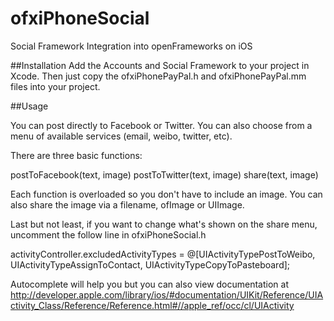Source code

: ofxiPhoneSocial
===============

Social Framework Integration into openFrameworks on iOS

##Installation
Add the Accounts and Social Framework to your project in Xcode.
Then just copy the ofxiPhonePayPal.h and ofxiPhonePayPal.mm files into your project.

##Usage

You can post directly to Facebook or Twitter. You can also choose from a menu of available services (email, weibo, twitter, etc).

There are three basic functions:

postToFacebook(text, image)
postToTwitter(text, image)
share(text, image)

Each function is overloaded so you don't have to include an image. You can also share the image via a filename, ofImage or UIImage.

Last but not least, if you want to change what's shown on the share menu, uncomment the follow line in ofxiPhoneSocial.h

activityController.excludedActivityTypes = @[UIActivityTypePostToWeibo, UIActivityTypeAssignToContact, UIActivityTypeCopyToPasteboard];

Autocomplete will help you but you can also view documentation at http://developer.apple.com/library/ios/#documentation/UIKit/Reference/UIActivity_Class/Reference/Reference.html#//apple_ref/occ/cl/UIActivity
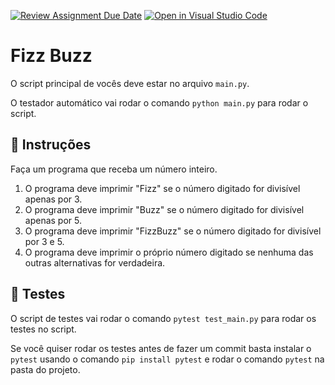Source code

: [![Review Assignment Due Date](https://classroom.github.com/assets/deadline-readme-button-8d59dc4de5201274e310e4c54b9627a8934c3b88527886e3b421487c677d23eb.svg)](https://classroom.github.com/a/LVQc9pOH)
[![Open in Visual Studio Code](https://classroom.github.com/assets/open-in-vscode-c66648af7eb3fe8bc4f294546bfd86ef473780cde1dea487d3c4ff354943c9ae.svg)](https://classroom.github.com/online_ide?assignment_repo_id=10703522&assignment_repo_type=AssignmentRepo)
# Fizz Buzz

O script principal de vocês deve estar no arquivo `main.py`.

O testador automático vai rodar o comando `python main.py` para rodar o script.

## 📝 Instruções

Faça um programa que receba um número inteiro.

1. O programa deve imprimir "Fizz" se o número digitado for divisível apenas por 3.
2. O programa deve imprimir "Buzz" se o número digitado for divisível apenas por 5.
3. O programa deve imprimir "FizzBuzz" se o número digitado for divisível por 3 e 5.
4. O programa deve imprimir o próprio número digitado se nenhuma das outras alternativas for verdadeira.

## 🧪 Testes

O script de testes vai rodar o comando `pytest test_main.py` para rodar os testes no script.

Se você quiser rodar os testes antes de fazer um commit basta instalar o `pytest` usando o comando `pip install pytest` e rodar o comando `pytest` na pasta do projeto.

DIRECTIONS FOR THIS TASK. Copy all the entries word for word. Omit any pictures.

EXPECTED ANSWER.
Source code

: ofxiPhoneSocial
===============

Social Framework Integration into openFrameworks on iOS

##Installation
Add the Accounts and Social Framework to your project in Xcode.
Then just copy the ofxiPhonePayPal.h and ofxiPhonePayPal.mm files into your project.

##Usage

You can post directly to Facebook or Twitter. You can also choose from a menu of available services (email, weibo, twitter, etc).

There are three basic functions:

postToFacebook(text, image)
postToTwitter(text, image)
share(text, image)

Each function is overloaded so you don't have to include an image. You can also share the image via a filename, ofImage or UIImage.

Last but not least, if you want to change what's shown on the share menu, uncomment the follow line in ofxiPhoneSocial.h

activityController.excludedActivityTypes = @[UIActivityTypePostToWeibo, UIActivityTypeAssignToContact, UIActivityTypeCopyToPasteboard];

Autocomplete will help you but you can also view documentation at http://developer.apple.com/library/ios/#documentation/UIKit/Reference/UIActivity_Class/Reference/Reference.html#//apple_ref/occ/cl/UIActivity
Source code

: [![Review Assignment Due Date](https://classroom.github.com/assets/deadline-readme-button-8d59dc4de5201274e310e4c54b9627a8934c3b88527886e3b421487c677d23eb.svg)](https://classroom.github.com/a/LVQc9pOH)
[![Open in Visual Studio Code](https://classroom.github.com/assets/open-in-vscode-c66648af7eb3fe8bc4f294546bfd86ef473780cde1dea487d3c4ff354943c9ae.svg)](https://classroom.github.com/online_ide?assignment_repo_id=10703522&assignment_repo_type=AssignmentRepo)
# Fizz Buzz

O script principal de vocês deve estar no arquivo `main.py`.

O testador automático vai rodar o comando `python main.py` para rodar o script.

## 📝 Instruções

Faça um programa que receba um número inteiro.

1. O programa deve imprimir "Fizz" se o número digitado for divisível apenas por 3.
2. O programa deve imprimir "Buzz" se o número digitado for divisível apenas por 5.
3. O programa deve imprimir "FizzBuzz" se o número digitado for divisível por 3 e 5.
4. O programa deve imprimir o próprio número digitado se nenhuma das outras alternativas for verdadeira.

## 🧪 Testes

O script de testes vai rodar o comando `pytest test_main.py` para rodar os testes no script.

Se você quiser rodar os testes antes de fazer um commit basta instalar o `pytest` usando o comando `pip install pytest` e rodar o comando `pytest` na pasta do projeto.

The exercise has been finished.